私と志信くんの元に新しい命が誕生したのは、日差しの穏やかな春の日のことだった。

「元気な女の子ですよ!!」

助産師さんは初産に耐えきった私に向かって誇らしげに言った。

「小夜、頑張ったな」

私の額の汗をタオルで拭う志信くんの目尻にキラリと光るものが見えた。

今日から彼も父親だ。感慨深いのだろう。

なにせ、正宗くんと真尋さんも呆れるほど出産にまつわる雑誌を読み耽っていたそうだから。

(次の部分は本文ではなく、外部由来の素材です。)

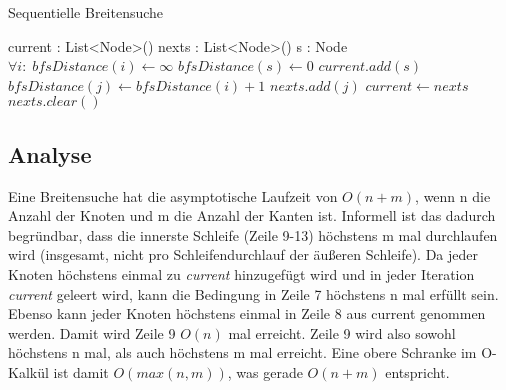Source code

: \begin{algorithm}
	\caption{Sequentielle Breitensuche}
	\label{alg:sequential_bfs}
	\begin{algorithmic}[1]
		\State current : List<Node>()
		\State nexts : List<Node>()
		\State s : Node
		\State  $\forall i: \; bfsDistance(i) \gets \infty$
		\State $bfsDistance(s) \gets 0$
		\State $current.add(s)$
						\State $bfsDistance(j) \gets bfsDistance(i) + 1$
						\State $nexts.add(j)$
					\EndIf
				\EndFor
			\EndFor
			\State $current \gets nexts$
			\State $nexts.clear()$
		\EndWhile
	\end{algorithmic}
\end{algorithm}


\subsection{Analyse} %
\label{sub:analyse}
Eine Breitensuche hat die asymptotische Laufzeit von $O(n + m)$, wenn n die Anzahl der Knoten und m die Anzahl der Kanten ist. Informell ist das dadurch begründbar, dass die innerste Schleife (Zeile 9-13) höchstens m mal durchlaufen wird (insgesamt, nicht pro Schleifendurchlauf der äußeren Schleife). Da jeder Knoten höchstens einmal zu \textit{current} hinzugefügt wird und in jeder Iteration \textit{current} geleert wird, kann die Bedingung in Zeile 7 höchstens n mal erfüllt sein. Ebenso kann jeder Knoten höchstens einmal in Zeile 8 aus current genommen werden. Damit wird Zeile 9 $O(n)$ mal erreicht. Zeile 9 wird also sowohl höchstens n mal, als auch höchstens m mal erreicht. Eine obere Schranke im O-Kalkül ist damit $O(max(n,m))$, was gerade $O(n + m)$ entspricht.


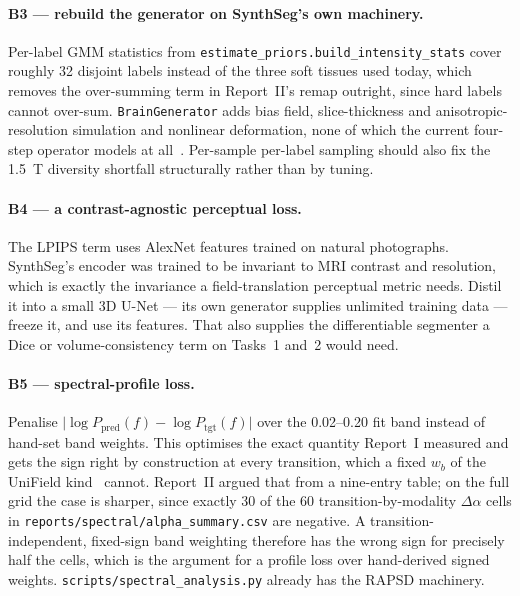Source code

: \documentclass[11pt,a4paper]{article}
\newcommand{\reportone}{Report~I}
\newcommand{\reporttwo}{Report~II}
\begin{document}
\paragraph{B3 --- rebuild the generator on SynthSeg's own machinery.} Per-label GMM statistics from
\texttt{estimate\_priors.build\_intensity\_stats} cover roughly \num{32} disjoint labels instead of the
three soft tissues used today, which removes the over-summing term in \reporttwo{}'s remap outright,
since hard labels cannot over-sum. \texttt{BrainGenerator} adds bias field, slice-thickness and
anisotropic-resolution simulation and nonlinear deformation, none of which the current four-step operator
models at all~\cite{billot2023synthseg}. Per-sample per-label sampling should also fix the
\SI{1.5}{\tesla} diversity shortfall structurally rather than by tuning.

\paragraph{B4 --- a contrast-agnostic perceptual loss.} The LPIPS term uses AlexNet features trained on
natural photographs. SynthSeg's encoder was trained to be invariant to MRI contrast and resolution, which
is exactly the invariance a field-translation perceptual metric needs. Distil it into a small 3D U-Net
--- its own generator supplies unlimited training data --- freeze it, and use its features. That also
supplies the differentiable segmenter a Dice or volume-consistency term on Tasks~1 and~2 would need.

\paragraph{B5 --- spectral-profile loss.} Penalise
$\lvert \log P_{\mathrm{pred}}(f) - \log P_{\mathrm{tgt}}(f)\rvert$ over the \numrange{0.02}{0.20} fit
band instead of hand-set band weights. This optimises the exact quantity \reportone{} measured and gets
the sign right by construction at every transition, which a fixed $w_b$ of the UniField kind~\cite{lin2026unifield} cannot. \reporttwo{} argued that
from a nine-entry table; on the full grid the case is sharper, since exactly \num{30} of the
\num{60} transition-by-modality $\Delta\alpha$ cells in \texttt{reports/spectral/alpha\_summary.csv} are
negative. A transition-independent, fixed-sign band weighting therefore has the wrong sign for precisely
half the cells, which is the argument for a profile loss over hand-derived signed weights.
\texttt{scripts/spectral\_analysis.py} already has the RAPSD machinery.
\end{document}
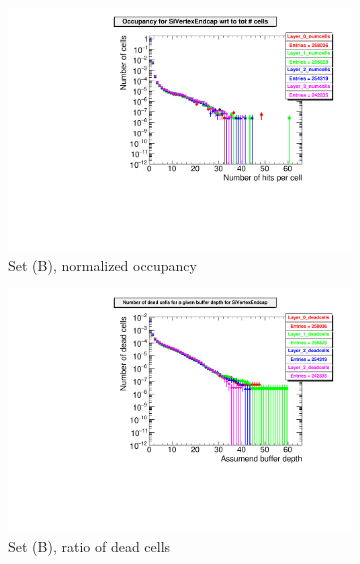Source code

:   \begin{figure}[htb]\ContinuedFloat
     \begin{subfigure}[b]{0.49\textwidth}
   \centering
    \includegraphics[width=\textwidth]{Figures/Pairs/occupancy_numcells_SiVertexEndcap_ILC250_SetB.pdf}
   \caption{Set (B), normalized occupancy}
   \end{subfigure}
   \hfill
    \begin{subfigure}[b]{0.49\textwidth}
   \centering
    \includegraphics[width=\textwidth]{Figures/Pairs/occupancy_deadcells_SiVertexEndcap_ILC250_SetB.pdf}
   \caption{Set (B), ratio of dead cells}
   \end{subfigure}\\
     \begin{subfigure}[b]{0.49\textwidth}
   \centering

\end{subfigure}
\end{figure}
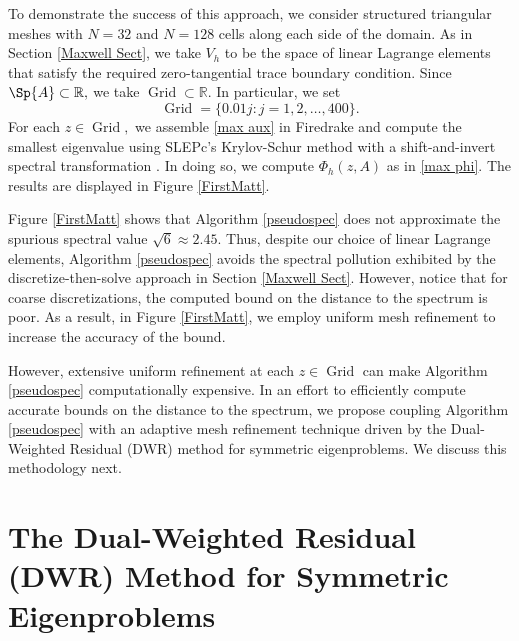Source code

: 
To demonstrate the success of this approach, we consider structured triangular meshes with $N = 32$ and $N=128$ cells along each side of the domain. As in Section \ref{Maxwell Sect}, we take $V_h$ to be the space of linear Lagrange elements that satisfy the required zero-tangential trace boundary condition. Since $\Sp{A} \subset \mathbb{R},$ we take $\operatorname{Grid} \subset \mathbb{R}.$ In particular, we set
\begin{equation} \label{1grid}
    \operatorname{Grid} = \{0.01j : j = 1, 2, \dots, 400 \}.
\end{equation}
For each $z \in \operatorname{Grid},$ we assemble \eqref{max aux} in Firedrake and compute the smallest eigenvalue using SLEPc's Krylov-Schur method with a shift-and-invert spectral transformation \cite{Firedrake, slep}. In doing so, we compute $\Phi_h(z, A)$ as in \eqref{max phi}. The results are displayed in Figure \ref{FirstMatt}. 

% 



Figure \ref{FirstMatt} shows that Algorithm \ref{pseudospec} does not approximate the spurious spectral value $\sqrt{6} \approx 2.45.$ Thus, despite our choice of linear Lagrange elements, 
Algorithm \ref{pseudospec} avoids the spectral pollution exhibited by the discretize-then-solve approach in Section \ref{Maxwell Sect}. However, notice that for coarse discretizations, the computed bound on the distance to the spectrum is poor. As a result,  in Figure \ref{FirstMatt}, we employ uniform mesh refinement to increase the accuracy of the bound. 

However, extensive uniform refinement at each $z \in \operatorname{Grid}$ can make Algorithm \ref{pseudospec} computationally expensive. In an effort to efficiently compute accurate bounds on the distance to the spectrum, we propose coupling Algorithm \ref{pseudospec} with an adaptive mesh refinement technique driven by the Dual-Weighted Residual (DWR) method for symmetric eigenproblems. We discuss this methodology next.


\section{The Dual-Weighted Residual (DWR) Method for Symmetric Eigenproblems} \label{DWR sect}

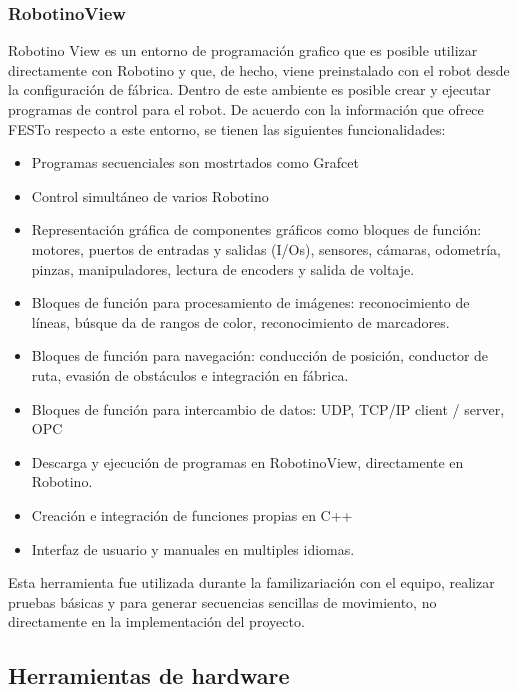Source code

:             \cite{ROS_concepts_MoveIt}
             
            \subsubsection{RobotinoView}
            Robotino View es un entorno de programación grafico que es posible utilizar directamente con Robotino y que, de hecho, viene preinstalado con el robot desde la configuración de fábrica. Dentro de este ambiente es posible crear y ejecutar programas de control para el robot.
            De acuerdo con la información que ofrece FESTo respecto a este entorno, se tienen las siguientes funcionalidades\cite{FESTO-RobotinoView}:
            \begin{itemize}
                \item Programas secuenciales son mostrtados como Grafcet
                \item Control simultáneo de varios Robotino
                \item Representación gráfica de componentes gráficos como bloques de función: motores, puertos de entradas y salidas (I/Os), sensores, cámaras, odometría, pinzas, manipuladores, lectura de encoders y salida de voltaje.
                \item Bloques de función para procesamiento de imágenes: reconocimiento de líneas, búsque da de rangos de color, reconocimiento de marcadores.
                \item Bloques de función para navegación: conducción de posición, conductor de ruta, evasión de obstáculos e integración en fábrica.
                \item Bloques de función para intercambio de datos: UDP, TCP/IP client / server, OPC
                \item Descarga y ejecución de programas en RobotinoView, directamente en Robotino.
                \item Creación e integración de funciones propias en C++
                \item Interfaz de usuario y manuales en multiples idiomas.
            \end{itemize}

            Esta herramienta fue utilizada durante la familizariación con el equipo, realizar pruebas básicas y para generar secuencias sencillas de movimiento, no directamente en la implementación del proyecto.
            
        \subsection{Herramientas de hardware}
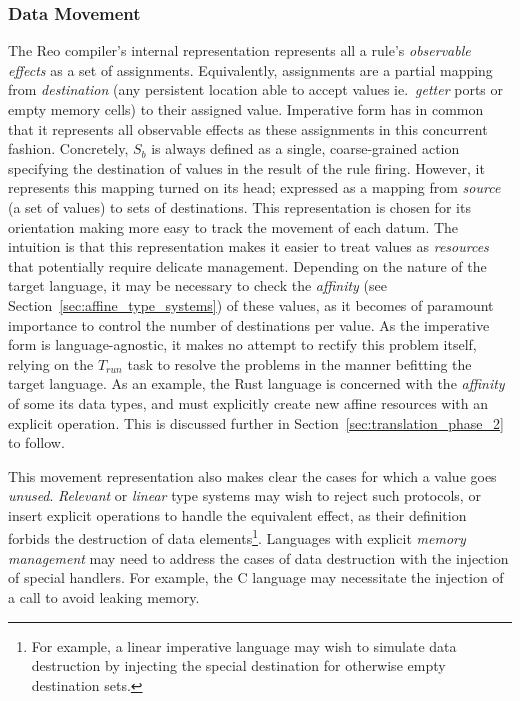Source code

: \subsubsection{Data Movement}
The Reo compiler's internal representation represents all a rule's \textit{observable effects} as a set of assignments. Equivalently, assignments are a partial mapping from \textit{destination} (any persistent location able to accept values ie.\ \textit{getter} ports or empty memory cells) to their assigned value. Imperative form has in common that it represents all observable effects as these assignments in this concurrent fashion. Concretely, $S_b$ is always defined as a single, coarse-grained action specifying the destination of values in the result of the rule firing. However, it represents this mapping turned on its head; expressed as a mapping from \textit{source} (a set of values) to sets of destinations. This representation is chosen for its orientation making more easy to track the movement of each datum. The intuition is that this representation makes it easier to treat values as \textit{resources} that potentially require delicate management. Depending on the nature of the target language, it may be necessary to check the \textit{affinity} (see Section~\ref{sec:affine_type_systems}) of these values, as it becomes of paramount importance to control the number of destinations per value. As the imperative form is language-agnostic, it makes no attempt to rectify this problem itself, relying on the $T_{run}$ task to resolve the problems in the manner befitting the target language. As an example, the Rust language is concerned with the \textit{affinity} of some its data types, and must explicitly create new affine resources with an explicit  operation. This is discussed further in Section~\ref{sec:translation_phase_2} to follow.

This movement representation also makes clear the cases for which a value goes \textit{unused}. \textit{Relevant} or \textit{linear} type systems may wish to reject such protocols, or insert explicit operations to handle the equivalent effect, as their definition forbids the destruction of data elements\footnote{For example, a linear imperative language may wish to simulate data destruction by injecting the special  destination for otherwise empty destination sets.}. Languages with explicit \textit{memory management} may need to address the cases of data destruction with the injection of special handlers. For example, the C language may necessitate the injection of a  call to avoid leaking memory.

まだ学生の志信くんに父親の自覚を持ってもらうことは難しいのではと思っていたが、余計な心配だった。

「さあ、感動のご対面ですよ!!」

助産師さんは赤ん坊の顔を拭くと、親子の初対面を演出するためにタオルに包んで抱っこした。

“小夜!!”

おんぎゃーとか、ばぶーみたいな泣き声を想像していた私はすっかり虚をつかれた。

(まさか……)

あり得ないことはない。

私は橘川家にお嫁に来る前から数々の奇跡を目の当たりにしてきたのだから。

「……豊姫?」

“また会えて!!嬉しいわ!!”

看護師さんの腕の中から懸命に手を伸ばしている壊れそうに小さな身体が愛おしい。

「私もよ!!」

……こうして新しい絆が今日も生まれていくのだった。